• **Assignment**:
Only one stretch of the data should be retyped: the lines from the line containing "Vehicles are displayed" through the line containing "We understand how". Keep pictures out of it.

"""

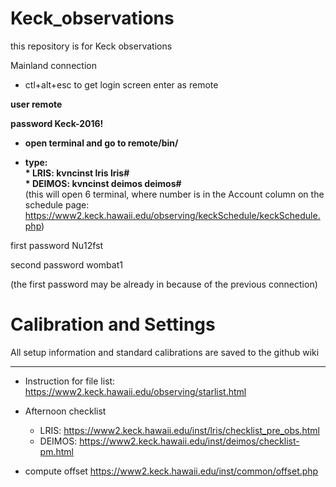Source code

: # Keck_observations

this repository is for Keck observations


Mainland connection

- ctl+alt+esc to get login screen
enter as remote  

<b> user       remote </b>

<b> password   Keck-2016! </b>


- <b> open terminal and go to remote/bin/ </b>

- <b> type:   
      * LRIS: kvncinst    lris lris#  
      * DEIMOS: kvncinst  deimos deimos#  
</b> (this will open 6 terminal, where number is in the Account column on the schedule page: https://www2.keck.hawaii.edu/observing/keckSchedule/keckSchedule.php)

first password    Nu12fst

second password   wombat1

(the first password may be already in because of the previous connection)

# Calibration and Settings

All setup information and standard calibrations are saved to the github wiki

_______________________________________________________
- Instruction for file list:
https://www2.keck.hawaii.edu/observing/starlist.html


- Afternoon checklist 
    * LRIS: https://www2.keck.hawaii.edu/inst/lris/checklist_pre_obs.html
    * DEIMOS: https://www2.keck.hawaii.edu/inst/deimos/checklist-pm.html

- compute offset
https://www2.keck.hawaii.edu/inst/common/offset.php

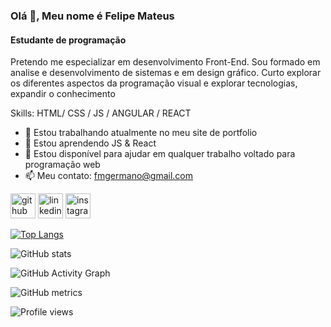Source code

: 
### Olá 👋, Meu nome é Felipe Mateus
#### Estudante de programação
Pretendo me especializar em desenvolvimento Front-End.
Sou formado em analise e desenvolvimento de sistemas e em design gráfico. Curto explorar os diferentes aspectos da programação visual e explorar tecnologias, expandir o conhecimento

Skills: HTML/ CSS / JS / ANGULAR / REACT 

- 🔭 Estou trabalhando atualmente no meu site de portfolio 
- 🌱 Estou aprendendo  JS & React 
- 👯 Estou disponível para ajudar em qualquer trabalho voltado para programação web 
- 📫 Meu contato: fmgermano@gmail.com 


[<img src='https://cdn.jsdelivr.net/npm/simple-icons@3.0.1/icons/github.svg' alt='github' height='40'>](https://github.com/fmgermano)  [<img src='https://cdn.jsdelivr.net/npm/simple-icons@3.0.1/icons/linkedin.svg' alt='linkedin' height='40'>](https://www.linkedin.com/in/fmgermano8//)  [<img src='https://cdn.jsdelivr.net/npm/simple-icons@3.0.1/icons/instagram.svg' alt='instagram' height='40'>](https://www.instagram.com/fmgermano/)  

[![Top Langs](https://github-readme-stats.vercel.app/api/top-langs/?username=fmgermano)](https://github.com/anuraghazra/github-readme-stats)

![GitHub stats](https://github-readme-stats.vercel.app/api?username=fmgermano&show_icons=true)  

![GitHub Activity Graph](https://activity-graph.herokuapp.com/graph?username=fmgermano)  

![GitHub metrics](https://metrics.lecoq.io/fmgermano)  

![Profile views](https://gpvc.arturio.dev/fmgermano)  
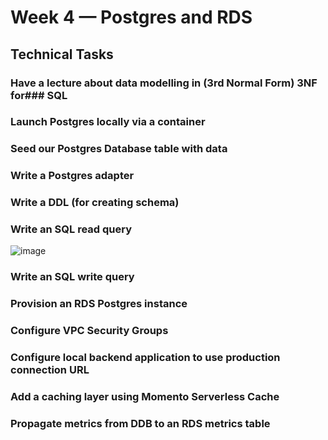 # Week 4 — Postgres and RDS

## Technical Tasks

### Have a lecture about data modelling in (3rd Normal Form) 3NF for###  SQL

### Launch Postgres locally via a container

### Seed our Postgres Database table with data

### Write a Postgres adapter

### Write a DDL (for creating schema)

### Write an SQL read query
![image](https://user-images.githubusercontent.com/100949697/224506749-51256f5b-235b-4d04-bbda-766cb8d0ef6f.png)

### Write an SQL write query

### Provision an RDS Postgres instance

### Configure VPC Security Groups
### Configure local backend application to use production connection URL
### Add a caching layer using Momento Serverless Cache
### Propagate metrics from DDB to an RDS metrics table 
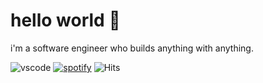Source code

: # hello world 👋

i'm a software engineer who builds anything with anything.

![vscode](https://dev.discordprofiles.me/badge/vscode/938588350942707783)
[![spotify](https://dev.discordprofiles.me/badge/spotify/938588350942707783)](https://dev.discordprofiles.me/openspotify/938588350942707783)
![Hits](https://hits-app.vercel.app/hits?url=https%3A%2F%2Fgithub.com%2Fnotmathis)
<!-- thanks to advaith (https://github.com/advaith1) for the vscode & spotify reference -->
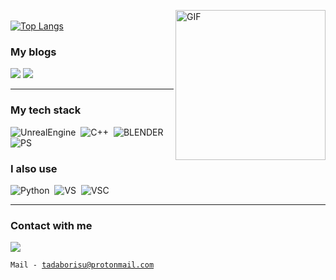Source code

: <img align="right" alt="GIF" src="https://media.giphy.com/media/KnJ6Yusfl8B4shN2f3/giphy.gif" width="240" height="240"> <br>
[![Top Langs](https://github-readme-stats.vercel.app/api/top-langs/?username=tadaborisu&amp;layout=compact&amp;hide_border=true&theme=slateorange)](https://github.com/anuraghazra/github-readme-stats)<br>
<h3>My blogs</h3>
<a href="https://www.youtube.com/channel/UCIgXF8t4Ow-y0Hi27MNDfHA"><img src="https://img.shields.io/badge/tadaborisu-%23FF0000.svg?style=for-the-badge&logo=YouTube&logoColor=white"/></a>
<a href="https://t.me/tadaborisu"><img src="https://img.shields.io/badge/Telegram-2CA5E0?style=for-the-badge&logo=telegram&logoColor=white"></a><br>

<hr>
<h3>My tech stack</h3>

![UnrealEngine](https://img.shields.io/badge/unrealengine-%23313131.svg?style=for-the-badge&logo=unrealengine&logoColor=white)&nbsp;
![C++](https://img.shields.io/badge/c++-%2300599C.svg?style=for-the-badge&logo=c%2B%2B&logoColor=white)&nbsp;
![BLENDER](https://img.shields.io/badge/blender-%23F5792A.svg?style=for-the-badge&logo=blender&logoColor=white)&nbsp;
![PS](https://img.shields.io/badge/adobephotoshop-%2331A8FF.svg?style=for-the-badge&logo=adobephotoshop&logoColor=white)&nbsp;

<h3>I also use</h3>

![Python](https://img.shields.io/badge/python-%2314354C.svg?style=for-the-badge&logo=python&logoColor=white)&nbsp;
![VS](https://img.shields.io/badge/VisualStudioCode-0078d7.svg?style=for-the-badge&logo=visual-studio-code&logoColor=white)&nbsp;
![VSC](https://img.shields.io/badge/VisualStudio-5C2D91.svg?style=for-the-badge&logo=visual-studio&logoColor=white)&nbsp;

<hr>
<h3>Contact with me</h3>

<a href="https://t.me/tadaborisu"><img src="https://img.shields.io/badge/Telegram-2CA5E0?style=for-the-badge&logo=telegram&logoColor=white"></a><br>

<code>Mail - tadaborisu@protonmail.com</code>
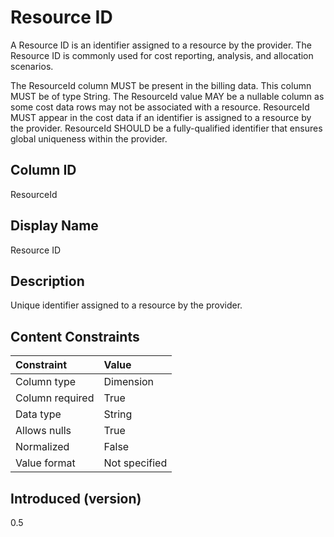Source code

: # Resource ID

A Resource ID is an identifier assigned to a resource by the provider. The Resource ID is commonly used for cost reporting, analysis, and allocation scenarios.

The ResourceId column MUST be present in the billing data. This column MUST be of type String. The ResourceId value MAY be a nullable column as some cost data rows may not be associated with a resource. ResourceId MUST appear in the cost data if an identifier is assigned to a resource by the provider. ResourceId SHOULD be a fully-qualified identifier that ensures global uniqueness within the provider.

## Column ID

ResourceId

## Display Name

Resource ID

## Description

Unique identifier assigned to a resource by the provider.

## Content Constraints

| Constraint      | Value         |
| :-------------- | :------------ |
| Column type     | Dimension     |
| Column required | True          |
| Data type       | String        |
| Allows nulls    | True          |
| Normalized      | False         |
| Value format    | Not specified |

## Introduced (version)

0.5

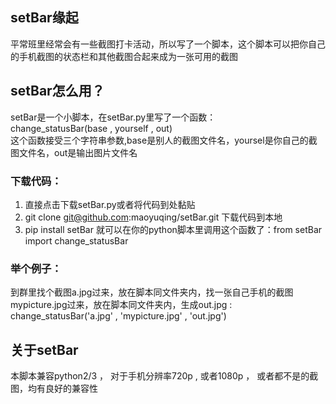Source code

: ## setBar缘起
平常班里经常会有一些截图打卡活动，所以写了一个脚本，这个脚本可以把你自己的手机截图的状态栏和其他截图合起来成为一张可用的截图
## setBar怎么用？
setBar是一个小脚本，在setBar.py里写了一个函数：  
change_statusBar(base , yourself , out)  
这个函数接受三个字符串参数,base是别人的截图文件名，yoursel是你自己的截图文件名，out是输出图片文件名
### 下载代码：
1.  直接点击下载setBar.py或者将代码到处黏贴
2. git clone git@github.com:maoyuqing/setBar.git 下载代码到本地
3. pip install setBar 就可以在你的python脚本里调用这个函数了：from setBar import change_statusBar 

### 举个例子：
到群里找个截图a.jpg过来，放在脚本同文件夹内，找一张自己手机的截图mypicture.jpg过来，放在脚本同文件夹内，生成out.jpg   :  
change_statusBar('a.jpg' , 'mypicture.jpg' , 'out.jpg')
## 关于setBar
本脚本兼容python2/3 ， 对于手机分辨率720p , 或者1080p ， 或者都不是的截图，均有良好的兼容性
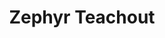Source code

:---
layout: default
tag: NY
title: Zephyr Teachout
image: http://www.thenation.com/wp-content/uploads/2015/03/_zephyr_teachout_cc_img_0.jpg
district: 19
party: Democrat
seat: House
website: http://www.zephyrteachoutforcongress.com/
donate: https://secure.actblue.com/contribute/page/sdzephyrteachout
---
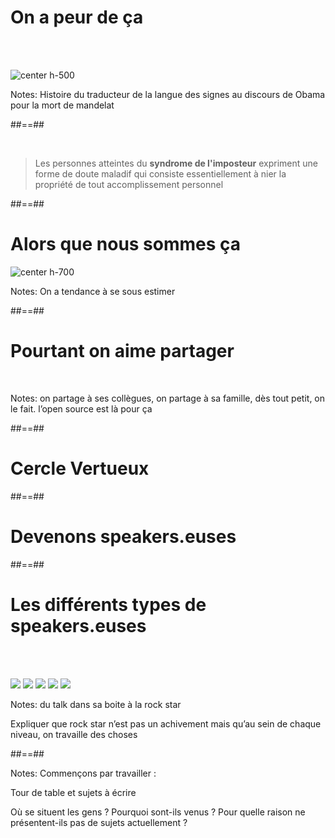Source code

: <!-- .slide:-->

# On a peur de ça


<br><br>

![center h-500](./assets/images/g3d67955561_0_19.png)

Notes:
Histoire du traducteur de la langue des signes au discours de Obama pour la mort de mandelat



##==##
<!-- .slide:-->
<br>

>Les personnes atteintes du **syndrome de l'imposteur** expriment une forme de doute maladif qui consiste essentiellement à nier la propriété de tout accomplissement personnel


##==##
<!-- .slide:-->

# Alors que nous sommes ça


![center h-700](./assets/images/g3d67955561_0_25.png)

Notes:
On a tendance à se sous estimer

##==##

<!-- .slide: data-background="./assets/images/g3d67955561_0_26.png"-->

# Pourtant on aime partager
<!-- .element: class="bandeau" -->

<br>

Notes:
on partage à ses collègues, on partage à sa famille, dès tout petit, on le fait. l’open source est là pour ça



##==##
<!-- .slide: data-background="./assets/images/g47f049d591_0_1.png"-->

# Cercle Vertueux
<!-- .element: class="big thin bottom" -->


##==##
<!-- .slide: data-background="./assets/images/g156ee16052_1_6.png"-->

# Devenons speakers.euses
<!-- .element: class="big thin" -->


##==##
<!-- .slide: class="flex-row"-->

# Les différents types de speakers.euses

<br><br>

<p>
<img class="h-300" src="./assets/images/g3d67955561_0_58.png">
<img class="h-300" src="./assets/images/g3d67955561_0_54.png">
<img class="h-300" src="./assets/images/g3d67955561_0_56.png">
<img class="h-300" src="./assets/images/g3d67955561_0_55.png">
<img class="h-300" src="./assets/images/g3d67955561_0_57.png">
</p>

Notes:
du talk dans sa boite à la rock star

Expliquer que rock star n’est pas un achivement mais qu’au sein de chaque niveau, on travaille des choses



##==##
<!-- .slide: data-background="./assets/images/g3d67955561_0_2.png"-->

Notes:
Commençons par travailler : 



Tour de table et sujets à écrire 

Où se situent les gens ? Pourquoi sont-ils venus ? Pour quelle raison ne présentent-ils pas de sujets actuellement ?

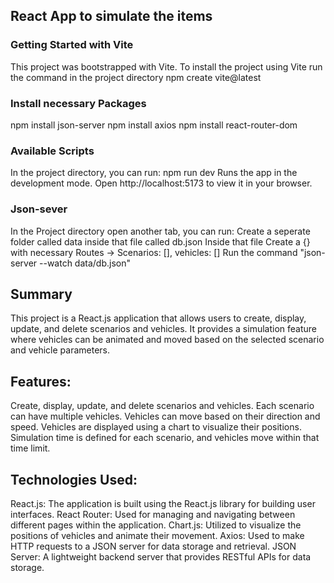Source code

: ## React App to simulate the items

### Getting Started with Vite
This project was bootstrapped with Vite.
To install the project using Vite run the command in the project directory
npm create vite@latest

### Install necessary Packages
npm install json-server
npm install axios 
npm install react-router-dom

### Available Scripts

In the project directory, you can run:
npm run dev Runs the app in the development mode. Open http://localhost:5173 to view it in your browser.

### Json-sever
In the Project directory open another tab, you can run:
Create a seperate folder called data inside that file called db.json
Inside that file Create a {} with necessary Routes ->  Scenarios: [], vehicles: []
Run the command "json-server --watch data/db.json"

## Summary
This project is a React.js application that allows users to create, display, update, and delete scenarios and vehicles. It provides a simulation feature where vehicles can be animated and moved based on the selected scenario and vehicle parameters.

## Features:
Create, display, update, and delete scenarios and vehicles.
Each scenario can have multiple vehicles.
Vehicles can move based on their direction and speed.
Vehicles are displayed using a chart to visualize their positions.
Simulation time is defined for each scenario, and vehicles move within that time limit.

## Technologies Used:

React.js: The application is built using the React.js library for building user interfaces.
React Router: Used for managing and navigating between different pages within the application.
Chart.js: Utilized to visualize the positions of vehicles and animate their movement.
Axios: Used to make HTTP requests to a JSON server for data storage and retrieval.
JSON Server: A lightweight backend server that provides RESTful APIs for data storage.


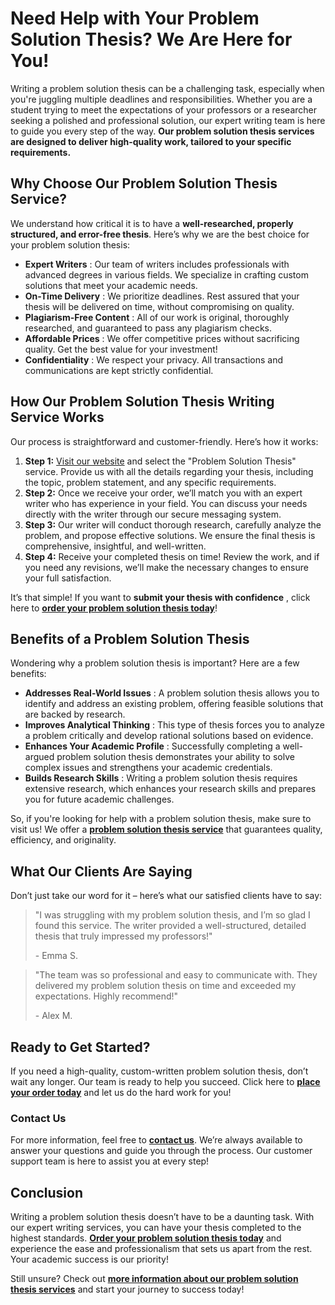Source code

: # Need Help with Your Problem Solution Thesis? We Are Here for You!

Writing a problem solution thesis can be a challenging task, especially when you're juggling multiple deadlines and responsibilities. Whether you are a student trying to meet the expectations of your professors or a researcher seeking a polished and professional solution, our expert writing team is here to guide you every step of the way. **Our problem solution thesis services are designed to deliver high-quality work, tailored to your specific requirements.**

## Why Choose Our Problem Solution Thesis Service?

We understand how critical it is to have a **well-researched, properly structured, and error-free thesis**. Here’s why we are the best choice for your problem solution thesis:

- **Expert Writers** : Our team of writers includes professionals with advanced degrees in various fields. We specialize in crafting custom solutions that meet your academic needs.
- **On-Time Delivery** : We prioritize deadlines. Rest assured that your thesis will be delivered on time, without compromising on quality.
- **Plagiarism-Free Content** : All of our work is original, thoroughly researched, and guaranteed to pass any plagiarism checks.
- **Affordable Prices** : We offer competitive prices without sacrificing quality. Get the best value for your investment!
- **Confidentiality** : We respect your privacy. All transactions and communications are kept strictly confidential.

## How Our Problem Solution Thesis Writing Service Works

Our process is straightforward and customer-friendly. Here’s how it works:

1. **Step 1:** [Visit our website](https://tinyurl.com/topessay?keyword=problem+solution+thesis) and select the "Problem Solution Thesis" service. Provide us with all the details regarding your thesis, including the topic, problem statement, and any specific requirements.
2. **Step 2:** Once we receive your order, we’ll match you with an expert writer who has experience in your field. You can discuss your needs directly with the writer through our secure messaging system.
3. **Step 3:** Our writer will conduct thorough research, carefully analyze the problem, and propose effective solutions. We ensure the final thesis is comprehensive, insightful, and well-written.
4. **Step 4:** Receive your completed thesis on time! Review the work, and if you need any revisions, we’ll make the necessary changes to ensure your full satisfaction.

It’s that simple! If you want to **submit your thesis with confidence** , click here to [**order your problem solution thesis today**](https://tinyurl.com/topessay?keyword=problem+solution+thesis)!

## Benefits of a Problem Solution Thesis

Wondering why a problem solution thesis is important? Here are a few benefits:

- **Addresses Real-World Issues** : A problem solution thesis allows you to identify and address an existing problem, offering feasible solutions that are backed by research.
- **Improves Analytical Thinking** : This type of thesis forces you to analyze a problem critically and develop rational solutions based on evidence.
- **Enhances Your Academic Profile** : Successfully completing a well-argued problem solution thesis demonstrates your ability to solve complex issues and strengthens your academic credentials.
- **Builds Research Skills** : Writing a problem solution thesis requires extensive research, which enhances your research skills and prepares you for future academic challenges.

So, if you're looking for help with a problem solution thesis, make sure to visit us! We offer a **[problem solution thesis service](https://tinyurl.com/topessay?keyword=problem+solution+thesis)** that guarantees quality, efficiency, and originality.

## What Our Clients Are Saying

Don’t just take our word for it – here’s what our satisfied clients have to say:

> "I was struggling with my problem solution thesis, and I’m so glad I found this service. The writer provided a well-structured, detailed thesis that truly impressed my professors!"
> 
> <footer>- Emma S.</footer>

> "The team was so professional and easy to communicate with. They delivered my problem solution thesis on time and exceeded my expectations. Highly recommend!"
> 
> <footer>- Alex M.</footer>

## Ready to Get Started?

If you need a high-quality, custom-written problem solution thesis, don’t wait any longer. Our team is ready to help you succeed. Click here to [**place your order today**](https://tinyurl.com/topessay?keyword=problem+solution+thesis) and let us do the hard work for you!

### Contact Us

For more information, feel free to [**contact us**](https://tinyurl.com/topessay?keyword=problem+solution+thesis). We’re always available to answer your questions and guide you through the process. Our customer support team is here to assist you at every step!

## Conclusion

Writing a problem solution thesis doesn’t have to be a daunting task. With our expert writing services, you can have your thesis completed to the highest standards. [**Order your problem solution thesis today**](https://tinyurl.com/topessay?keyword=problem+solution+thesis) and experience the ease and professionalism that sets us apart from the rest. Your academic success is our priority!

Still unsure? Check out [**more information about our problem solution thesis services**](https://tinyurl.com/topessay?keyword=problem+solution+thesis) and start your journey to success today!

"""

• **Exercise result**:
Vehicles are displayed using a chart to visualize their positions.
Simulation time is defined for each scenario, and vehicles move within that time limit.

## Technologies Used:

React.js: The application is built using the React.js library for building user interfaces.
React Router: Used for managing and navigating between different pages within the application.
Chart.js: Utilized to visualize the positions of vehicles and animate their movement.
Axios: Used to make HTTP requests to a JSON server for data storage and retrieval.
JSON Server: A lightweight backend server that provides RESTful APIs for data storage.


Source code

: # Need Help with Your Problem Solution Thesis? We Are Here for You!

Writing a problem solution thesis can be a challenging task, especially when you're juggling multiple deadlines and responsibilities. Whether you are a student trying to meet the expectations of your professors or a researcher seeking a polished and professional solution, our expert writing team is here to guide you every step of the way. **Our problem solution thesis services are designed to deliver high-quality work, tailored to your specific requirements.**

## Why Choose Our Problem Solution Thesis Service?

We understand how critical it is to have a **well-researched, properly structured, and error-free thesis**. Here’s why we are the best choice for your problem solution thesis:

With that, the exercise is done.